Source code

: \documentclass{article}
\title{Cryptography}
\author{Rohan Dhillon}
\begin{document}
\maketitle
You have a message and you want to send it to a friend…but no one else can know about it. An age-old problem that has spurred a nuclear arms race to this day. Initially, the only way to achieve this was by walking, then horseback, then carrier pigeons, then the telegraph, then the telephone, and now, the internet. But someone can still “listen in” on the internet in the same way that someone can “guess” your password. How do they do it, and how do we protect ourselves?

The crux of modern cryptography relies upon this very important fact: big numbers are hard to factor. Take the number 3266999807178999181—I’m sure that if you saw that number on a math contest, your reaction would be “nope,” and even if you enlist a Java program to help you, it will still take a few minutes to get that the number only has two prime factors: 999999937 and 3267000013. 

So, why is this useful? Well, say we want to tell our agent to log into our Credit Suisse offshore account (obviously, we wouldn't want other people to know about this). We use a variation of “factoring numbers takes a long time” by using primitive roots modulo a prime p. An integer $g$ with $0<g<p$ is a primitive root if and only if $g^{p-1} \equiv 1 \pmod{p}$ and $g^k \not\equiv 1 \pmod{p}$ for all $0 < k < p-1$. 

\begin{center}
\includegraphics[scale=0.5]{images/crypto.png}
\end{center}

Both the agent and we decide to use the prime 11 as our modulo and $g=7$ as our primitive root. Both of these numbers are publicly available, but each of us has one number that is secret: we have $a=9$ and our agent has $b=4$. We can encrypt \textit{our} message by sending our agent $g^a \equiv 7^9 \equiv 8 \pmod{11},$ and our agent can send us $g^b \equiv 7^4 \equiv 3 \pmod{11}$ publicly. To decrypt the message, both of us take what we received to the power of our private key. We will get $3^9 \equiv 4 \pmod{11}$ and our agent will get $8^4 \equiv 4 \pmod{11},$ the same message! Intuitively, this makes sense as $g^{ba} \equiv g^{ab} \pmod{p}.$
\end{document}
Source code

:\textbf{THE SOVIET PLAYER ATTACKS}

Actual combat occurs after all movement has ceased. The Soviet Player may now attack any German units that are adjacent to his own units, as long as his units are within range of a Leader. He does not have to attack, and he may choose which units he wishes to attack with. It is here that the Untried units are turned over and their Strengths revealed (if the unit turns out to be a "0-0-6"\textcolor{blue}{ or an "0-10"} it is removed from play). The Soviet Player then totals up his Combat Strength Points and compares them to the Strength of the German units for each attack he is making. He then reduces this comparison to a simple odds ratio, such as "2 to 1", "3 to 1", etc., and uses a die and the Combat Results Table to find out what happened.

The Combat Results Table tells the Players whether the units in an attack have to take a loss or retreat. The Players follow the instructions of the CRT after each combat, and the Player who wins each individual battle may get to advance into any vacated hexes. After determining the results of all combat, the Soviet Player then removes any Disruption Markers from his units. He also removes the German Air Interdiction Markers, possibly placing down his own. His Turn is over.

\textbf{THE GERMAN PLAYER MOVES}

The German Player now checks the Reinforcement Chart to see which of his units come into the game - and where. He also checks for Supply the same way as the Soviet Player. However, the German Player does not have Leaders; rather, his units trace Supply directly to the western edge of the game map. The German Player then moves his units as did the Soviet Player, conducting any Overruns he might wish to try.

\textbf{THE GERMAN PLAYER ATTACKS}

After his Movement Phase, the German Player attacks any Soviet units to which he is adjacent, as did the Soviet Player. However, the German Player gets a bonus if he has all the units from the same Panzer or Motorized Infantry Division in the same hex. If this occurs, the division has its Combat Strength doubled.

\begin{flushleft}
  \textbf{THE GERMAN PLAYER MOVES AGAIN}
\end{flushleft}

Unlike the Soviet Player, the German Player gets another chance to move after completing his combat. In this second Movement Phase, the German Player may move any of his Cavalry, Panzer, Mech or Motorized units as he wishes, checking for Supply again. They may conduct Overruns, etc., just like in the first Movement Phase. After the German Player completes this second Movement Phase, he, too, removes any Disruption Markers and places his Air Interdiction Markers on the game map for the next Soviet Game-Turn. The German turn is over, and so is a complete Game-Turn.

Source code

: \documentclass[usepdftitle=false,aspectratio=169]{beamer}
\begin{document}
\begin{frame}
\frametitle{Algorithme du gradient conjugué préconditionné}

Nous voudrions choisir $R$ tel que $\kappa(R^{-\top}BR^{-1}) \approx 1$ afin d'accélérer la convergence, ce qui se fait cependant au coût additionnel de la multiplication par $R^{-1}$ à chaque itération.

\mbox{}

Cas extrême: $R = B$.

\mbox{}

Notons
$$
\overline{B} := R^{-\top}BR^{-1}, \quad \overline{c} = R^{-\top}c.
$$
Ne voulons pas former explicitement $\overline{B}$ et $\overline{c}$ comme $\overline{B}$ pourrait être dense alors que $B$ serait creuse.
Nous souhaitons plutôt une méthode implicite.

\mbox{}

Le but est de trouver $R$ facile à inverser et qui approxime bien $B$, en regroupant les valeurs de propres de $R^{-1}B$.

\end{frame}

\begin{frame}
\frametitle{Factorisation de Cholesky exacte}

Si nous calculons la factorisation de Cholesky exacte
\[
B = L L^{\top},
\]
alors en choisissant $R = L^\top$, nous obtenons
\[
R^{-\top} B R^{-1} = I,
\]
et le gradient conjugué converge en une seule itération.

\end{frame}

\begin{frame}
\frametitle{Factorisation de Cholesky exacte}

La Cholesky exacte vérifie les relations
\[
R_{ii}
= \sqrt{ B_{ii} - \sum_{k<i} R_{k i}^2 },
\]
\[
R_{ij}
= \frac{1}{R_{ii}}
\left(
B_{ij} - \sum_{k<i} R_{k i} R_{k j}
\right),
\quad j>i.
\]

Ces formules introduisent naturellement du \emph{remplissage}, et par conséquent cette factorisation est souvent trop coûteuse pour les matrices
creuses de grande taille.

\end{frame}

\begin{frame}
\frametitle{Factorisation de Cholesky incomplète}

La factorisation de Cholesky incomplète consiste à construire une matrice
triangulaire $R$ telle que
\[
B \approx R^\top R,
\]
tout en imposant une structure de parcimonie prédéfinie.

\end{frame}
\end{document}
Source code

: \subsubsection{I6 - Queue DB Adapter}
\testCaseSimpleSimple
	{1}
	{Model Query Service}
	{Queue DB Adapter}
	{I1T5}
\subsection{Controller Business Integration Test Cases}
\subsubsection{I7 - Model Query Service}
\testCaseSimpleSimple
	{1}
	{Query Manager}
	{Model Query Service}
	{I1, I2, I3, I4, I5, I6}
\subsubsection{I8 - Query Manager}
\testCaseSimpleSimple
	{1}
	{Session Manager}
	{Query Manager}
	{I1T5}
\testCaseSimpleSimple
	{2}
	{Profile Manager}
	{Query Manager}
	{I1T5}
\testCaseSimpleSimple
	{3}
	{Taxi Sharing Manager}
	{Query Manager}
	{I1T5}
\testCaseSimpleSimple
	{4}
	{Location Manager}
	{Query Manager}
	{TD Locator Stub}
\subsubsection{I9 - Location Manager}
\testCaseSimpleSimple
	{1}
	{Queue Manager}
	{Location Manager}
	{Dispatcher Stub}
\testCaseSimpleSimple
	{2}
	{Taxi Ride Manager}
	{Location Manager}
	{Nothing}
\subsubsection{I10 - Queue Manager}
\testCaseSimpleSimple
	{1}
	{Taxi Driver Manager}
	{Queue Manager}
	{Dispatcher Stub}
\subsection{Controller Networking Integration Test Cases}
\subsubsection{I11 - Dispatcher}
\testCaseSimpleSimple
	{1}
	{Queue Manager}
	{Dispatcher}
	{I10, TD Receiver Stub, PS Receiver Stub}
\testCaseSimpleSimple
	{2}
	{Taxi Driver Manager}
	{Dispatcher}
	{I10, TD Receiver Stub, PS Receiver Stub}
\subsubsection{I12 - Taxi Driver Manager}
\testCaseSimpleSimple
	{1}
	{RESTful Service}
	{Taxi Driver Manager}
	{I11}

************

- [Work request]: Reproduce all the data precisely, word for word.

- [Solution to this problem]:
Source code

: \documentclass{article}
\title{Cryptography}
\author{Rohan Dhillon}
\begin{document}
\maketitle
You have a message and you want to send it to a friend…but no one else can know about it. An age-old problem that has spurred a nuclear arms race to this day. Initially, the only way to achieve this was by walking, then horseback, then carrier pigeons, then the telegraph, then the telephone, and now, the internet. But someone can still “listen in” on the internet in the same way that someone can “guess” your password. How do they do it, and how do we protect ourselves?

The crux of modern cryptography relies upon this very important fact: big numbers are hard to factor. Take the number 3266999807178999181—I’m sure that if you saw that number on a math contest, your reaction would be “nope,” and even if you enlist a Java program to help you, it will still take a few minutes to get that the number only has two prime factors: 999999937 and 3267000013. 

So, why is this useful? Well, say we want to tell our agent to log into our Credit Suisse offshore account (obviously, we wouldn't want other people to know about this). We use a variation of “factoring numbers takes a long time” by using primitive roots modulo a prime p. An integer $g$ with $0<g<p$ is a primitive root if and only if $g^{p-1} \equiv 1 \pmod{p}$ and $g^k \not\equiv 1 \pmod{p}$ for all $0 < k < p-1$. 

\begin{center}
\includegraphics[scale=0.5]{images/crypto.png}
\end{center}

Both the agent and we decide to use the prime 11 as our modulo and $g=7$ as our primitive root. Both of these numbers are publicly available, but each of us has one number that is secret: we have $a=9$ and our agent has $b=4$. We can encrypt \textit{our} message by sending our agent $g^a \equiv 7^9 \equiv 8 \pmod{11},$ and our agent can send us $g^b \equiv 7^4 \equiv 3 \pmod{11}$ publicly. To decrypt the message, both of us take what we received to the power of our private key. We will get $3^9 \equiv 4 \pmod{11}$ and our agent will get $8^4 \equiv 4 \pmod{11},$ the same message! Intuitively, this makes sense as $g^{ba} \equiv g^{ab} \pmod{p}.$
\end{document}
Source code

:\textbf{THE SOVIET PLAYER ATTACKS}

Actual combat occurs after all movement has ceased. The Soviet Player may now attack any German units that are adjacent to his own units, as long as his units are within range of a Leader. He does not have to attack, and he may choose which units he wishes to attack with. It is here that the Untried units are turned over and their Strengths revealed (if the unit turns out to be a "0-0-6"\textcolor{blue}{ or an "0-10"} it is removed from play). The Soviet Player then totals up his Combat Strength Points and compares them to the Strength of the German units for each attack he is making. He then reduces this comparison to a simple odds ratio, such as "2 to 1", "3 to 1", etc., and uses a die and the Combat Results Table to find out what happened.

The Combat Results Table tells the Players whether the units in an attack have to take a loss or retreat. The Players follow the instructions of the CRT after each combat, and the Player who wins each individual battle may get to advance into any vacated hexes. After determining the results of all combat, the Soviet Player then removes any Disruption Markers from his units. He also removes the German Air Interdiction Markers, possibly placing down his own. His Turn is over.

\textbf{THE GERMAN PLAYER MOVES}

The German Player now checks the Reinforcement Chart to see which of his units come into the game - and where. He also checks for Supply the same way as the Soviet Player. However, the German Player does not have Leaders; rather, his units trace Supply directly to the western edge of the game map. The German Player then moves his units as did the Soviet Player, conducting any Overruns he might wish to try.

\textbf{THE GERMAN PLAYER ATTACKS}

After his Movement Phase, the German Player attacks any Soviet units to which he is adjacent, as did the Soviet Player. However, the German Player gets a bonus if he has all the units from the same Panzer or Motorized Infantry Division in the same hex. If this occurs, the division has its Combat Strength doubled.

\begin{flushleft}
  \textbf{THE GERMAN PLAYER MOVES AGAIN}
\end{flushleft}

Unlike the Soviet Player, the German Player gets another chance to move after completing his combat. In this second Movement Phase, the German Player may move any of his Cavalry, Panzer, Mech or Motorized units as he wishes, checking for Supply again. They may conduct Overruns, etc., just like in the first Movement Phase. After the German Player completes this second Movement Phase, he, too, removes any Disruption Markers and places his Air Interdiction Markers on the game map for the next Soviet Game-Turn. The German turn is over, and so is a complete Game-Turn.

Source code

: \documentclass[usepdftitle=false,aspectratio=169]{beamer}
\begin{document}
\begin{frame}
\frametitle{Algorithme du gradient conjugué préconditionné}

Nous voudrions choisir $R$ tel que $\kappa(R^{-\top}BR^{-1}) \approx 1$ afin d'accélérer la convergence, ce qui se fait cependant au coût additionnel de la multiplication par $R^{-1}$ à chaque itération.

\mbox{}

Cas extrême: $R = B$.

\mbox{}

Notons
$$
\overline{B} := R^{-\top}BR^{-1}, \quad \overline{c} = R^{-\top}c.
$$
Ne voulons pas former explicitement $\overline{B}$ et $\overline{c}$ comme $\overline{B}$ pourrait être dense alors que $B$ serait creuse.
Nous souhaitons plutôt une méthode implicite.

\mbox{}

Le but est de trouver $R$ facile à inverser et qui approxime bien $B$, en regroupant les valeurs de propres de $R^{-1}B$.

\end{frame}

\begin{frame}
\frametitle{Factorisation de Cholesky exacte}

Si nous calculons la factorisation de Cholesky exacte
\[
B = L L^{\top},
\]
alors en choisissant $R = L^\top$, nous obtenons
\[
R^{-\top} B R^{-1} = I,
\]
et le gradient conjugué converge en une seule itération.

\end{frame}

\begin{frame}
\frametitle{Factorisation de Cholesky exacte}

La Cholesky exacte vérifie les relations
\[
R_{ii}
= \sqrt{ B_{ii} - \sum_{k<i} R_{k i}^2 },
\]
\[
R_{ij}
= \frac{1}{R_{ii}}
\left(
B_{ij} - \sum_{k<i} R_{k i} R_{k j}
\right),
\quad j>i.
\]

Ces formules introduisent naturellement du \emph{remplissage}, et par conséquent cette factorisation est souvent trop coûteuse pour les matrices
creuses de grande taille.

\end{frame}

\begin{frame}
\frametitle{Factorisation de Cholesky incomplète}

La factorisation de Cholesky incomplète consiste à construire une matrice
triangulaire $R$ telle que
\[
B \approx R^\top R,
\]
tout en imposant une structure de parcimonie prédéfinie.

\end{frame}
\end{document}
Source code

: \subsubsection{I6 - Queue DB Adapter}
\testCaseSimpleSimple
	{1}
	{Model Query Service}
	{Queue DB Adapter}
	{I1T5}
\subsection{Controller Business Integration Test Cases}
\subsubsection{I7 - Model Query Service}
\testCaseSimpleSimple
	{1}
	{Query Manager}
	{Model Query Service}
	{I1, I2, I3, I4, I5, I6}
\subsubsection{I8 - Query Manager}
\testCaseSimpleSimple
	{1}
	{Session Manager}
	{Query Manager}
	{I1T5}
\testCaseSimpleSimple
	{2}
	{Profile Manager}
	{Query Manager}
	{I1T5}
\testCaseSimpleSimple
	{3}
	{Taxi Sharing Manager}
	{Query Manager}
	{I1T5}
\testCaseSimpleSimple
	{4}
	{Location Manager}
	{Query Manager}
	{TD Locator Stub}
\subsubsection{I9 - Location Manager}
\testCaseSimpleSimple
	{1}
	{Queue Manager}
	{Location Manager}
	{Dispatcher Stub}
\testCaseSimpleSimple
	{2}
	{Taxi Ride Manager}
	{Location Manager}
	{Nothing}
\subsubsection{I10 - Queue Manager}
\testCaseSimpleSimple
	{1}
	{Taxi Driver Manager}
	{Queue Manager}
	{Dispatcher Stub}
\subsection{Controller Networking Integration Test Cases}
\subsubsection{I11 - Dispatcher}
\testCaseSimpleSimple
	{1}
	{Queue Manager}
	{Dispatcher}
	{I10, TD Receiver Stub, PS Receiver Stub}
\testCaseSimpleSimple
	{2}
	{Taxi Driver Manager}
	{Dispatcher}
	{I10, TD Receiver Stub, PS Receiver Stub}
\subsubsection{I12 - Taxi Driver Manager}
\testCaseSimpleSimple
	{1}
	{RESTful Service}
	{Taxi Driver Manager}
	{I11}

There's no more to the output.